Neural ODEs: Learning the Dynamics from Data
So far we've assumed that \(f(z, t)\) is a known function. But what if it isn't? What if you have a real-world system — say, weather data collected over many years — and you want to learn the underlying dynamics from data alone, without knowing the governing equations?
This is exactly what Neural ODEs do. The idea is conceptually simple: replace the known function \(f(z, t)\) with a neural network \(F_\theta(z, t)\) that we train to approximate it.
\(\frac{dz}{dt} = F_\theta(z, t)\)(8)where \(F_\theta\) denotes a neural network with learnable parameters \(\theta\), \(z\) denotes the current state of the system, and \(t\) denotes the current time.
Crucially, the network does not predict the next state directly.
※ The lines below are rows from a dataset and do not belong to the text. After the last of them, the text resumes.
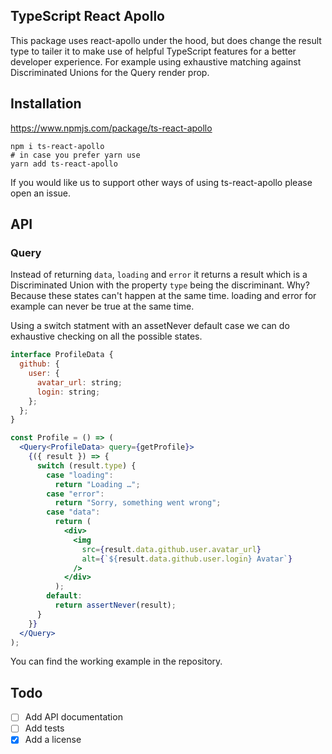 ## TypeScript React Apollo

This package uses react-apollo under the hood, but does change the result type to tailer it to make use of helpful TypeScript features for a better developer experience. For example using exhaustive matching against Discriminated Unions for the Query render prop.

## Installation

https://www.npmjs.com/package/ts-react-apollo

```
npm i ts-react-apollo
# in case you prefer yarn use
yarn add ts-react-apollo
```

If you would like us to support other ways of using ts-react-apollo please open an issue.

## API

### Query

Instead of returning `data`, `loading` and `error` it returns a result which is a Discriminated Union with the property `type` being the discriminant. Why? Because these states can't happen at the same time. loading and error for example can never be true at the same time.

Using a switch statment with an assetNever default case we can do exhaustive checking on all the possible states.

```jsx
interface ProfileData {
  github: {
    user: {
      avatar_url: string;
      login: string;
    };
  };
}

const Profile = () => (
  <Query<ProfileData> query={getProfile}>
    {({ result }) => {
      switch (result.type) {
        case "loading":
          return "Loading …";
        case "error":
          return "Sorry, something went wrong";
        case "data":
          return (
            <div>
              <img
                src={result.data.github.user.avatar_url}
                alt={`${result.data.github.user.login} Avatar`}
              />
            </div>
          );
        default:
          return assertNever(result);
      }
    }}
  </Query>
);
```

You can find the working example in the repository.

## Todo
- [ ] Add API documentation
- [ ] Add tests
- [x] Add a license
It predicts the rate of change at the current state and time. You then use a numerical integrator — Euler, RK4, or any other — to step forward through time and reconstruct the full trajectory.
Training and Inference
Given a dataset of time series — say, temperature measurements recorded every hour for a year — you train the network by asking it to produce trajectories that match the observed data. You provide an initial condition (the temperature at some starting time \(t_0\)), integrate forward using a numerical method, and penalise the network for deviating from the true observed values.
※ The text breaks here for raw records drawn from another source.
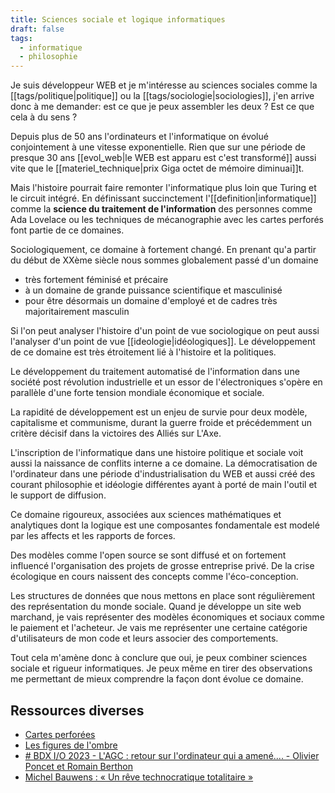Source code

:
 ```yaml
---
title: Sciences sociale et logique informatiques
draft: false
tags:
  - informatique
  - philosophie
---
```

Je suis développeur WEB et je m'intéresse au sciences sociales comme la [[tags/politique|politique]] ou la [[tags/sociologie|sociologies]], j'en arrive donc à me demander:
est ce que je peux assembler les deux ? Est ce que cela à du sens ? 

Depuis plus de 50 ans l'ordinateurs et l'informatique on évolué conjointement à une vitesse exponentielle. Rien que sur une période de presque 30 ans [[evol_web|le WEB est apparu est c'est transformé]] aussi vite que le [[materiel_technique|prix  Giga octet de mémoire diminuai]]t. 

Mais l'histoire pourrait faire remonter l'informatique plus loin que Turing et le circuit intégré. En définissant succinctement l'[[definition|informatique]] comme la **science du traitement de l'information** des personnes comme Ada Lovelace ou les techniques de mécanographie avec les cartes perforés font partie de ce domaines.

Sociologiquement, ce domaine à fortement changé. En prenant qu'a partir du début de XXème siècle nous sommes globalement  passé d'un domaine
-  très fortement féminisé et précaire 
- à un domaine de grande puissance scientifique et masculinisé
- pour être désormais un domaine d'employé et de cadres très majoritairement masculin 

Si l'on peut analyser l'histoire d'un point de vue sociologique on peut aussi l'analyser d'un point de vue [[ideologie|idéologiques]]. Le développement de ce domaine est très étroitement lié à l'histoire et la politiques. 

Le développement du traitement automatisé de l'information dans une société post révolution industrielle et un essor de l'électroniques s'opère en parallèle d'une forte tension mondiale économique et sociale. 

La rapidité de développement est un enjeu de survie pour deux modèle, capitalisme et communisme, durant la guerre froide et précédemment un critère décisif dans la victoires des Alliés sur L'Axe. 

L'inscription de l'informatique dans une histoire politique et sociale voit aussi la naissance de conflits interne a ce domaine. La démocratisation de l'ordinateur dans une période d'industrialisation du WEB et aussi créé des courant  philosophie et idéologie différentes ayant à porté de main l'outil et le support de diffusion. 

Ce domaine rigoureux, associées aux sciences mathématiques et analytiques dont la logique est une composantes fondamentale est modelé par les affects et les rapports de forces.

Des modèles comme l'open source se sont diffusé et on fortement influencé l'organisation des projets de grosse entreprise privé. De la crise écologique en cours naissent des concepts comme l'éco-conception. 

Les structures de données que nous mettons en place sont régulièrement des représentation du monde sociale. Quand je développe un site web marchand, je vais représenter des modèles économiques et sociaux comme le paiement et l'acheteur. Je vais me représenter une certaine catégorie d'utilisateurs de mon code et leurs associer des comportements. 

Tout cela m'amène donc à conclure que oui, je peux combiner sciences sociale et rigueur informatiques. Je peux même en tirer des observations me permettant de mieux comprendre la façon dont évolue ce domaine.
## Ressources diverses

- [Cartes perforées](https://www.france-ioi.org/algo/task.php?idChapter=232&iOrder=0&idCourse=907&idTask=907&bPrintable=1)
- [Les figures de l'ombre](https://www.allocine.fr/film/fichefilm_gen_cfilm=219070.html)
- [# BDX I/O 2023 - L'AGC : retour sur l'ordinateur qui a amené.... - Olivier Poncet et Romain Berthon](https://www.youtube.com/watch?v=y--tOhotacc&list=PLUJzERpatfsVMOzcD4ZpsOvrZzQW-5O1F&index=4)
- [Michel Bauwens : « Un rêve technocratique totalitaire »](https://www.lemonde.fr/economie/article/2016/04/18/michel-bauwens-un-reve-technocratique-totalitaire_4904154_3234.html)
At inference time, the network is called many times during a single prediction. Each call takes the current state \(z(t)\) and current time \(t\) as input, outputs a rate of change, and the integrator nudges the state forward by a small \(\Delta t\). This repeats until you reach your desired target time. The target time is not an input to the network — it's simply the stopping condition for the integrator.
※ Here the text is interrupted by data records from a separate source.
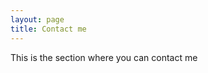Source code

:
 ```yaml
---
layout: page
title: Contact me
---
```


<p class="message">
  This is the section where you can contact me
</p>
In practice, \(z\) is rarely a single number. For weather forecasting, it might be a vector containing temperature, pressure, humidity, and wind speed — all evolving together. The network learns to predict the joint rate of change of this entire state vector simultaneously.
Diffusion and Flow Models
In a diffusion or flow model, a neural network also learns a direction field over time, and you also integrate through time. But "time" here doesn't represent physical time moving forward in the real world. Instead, it represents a denoising process: starting from pure Gaussian noise and gradually flowing toward a clean data sample. The network learns, at every point in this process, which direction to nudge the current noisy sample to make it slightly more data-like.
The key difference from a classical Neural ODE is what the state \(z\) represents. In a physical system, \(z\) is something concrete like temperature or population size. In a generative model, \(z\) is a point in a high-dimensional data space — for example, the raw pixel values of an image. The network learns to flow that point from a noisy, random region of that space toward a region where real data lives.
Where ODEs Fall Short
ODEs are powerful, but they carry a fundamental limitation: the unknown function \(z(t)\) varies only with respect to one independent variable — time. This works well for systems that are spatially uniform, like a perfectly mixed liquid, a single-point measurement, or an abstract latent state in a generative model.
But most real physical systems are not spatially uniform. Temperature doesn't just vary over time — it varies across space too. A room isn't the same temperature everywhere. Sound doesn't arrive everywhere at once — it spreads outward from a source as a wave, with some regions affected before others. To describe systems that vary across both space and time simultaneously, ODEs are no longer sufficient, which is where Partial Differential Equations (PDEs) come into play.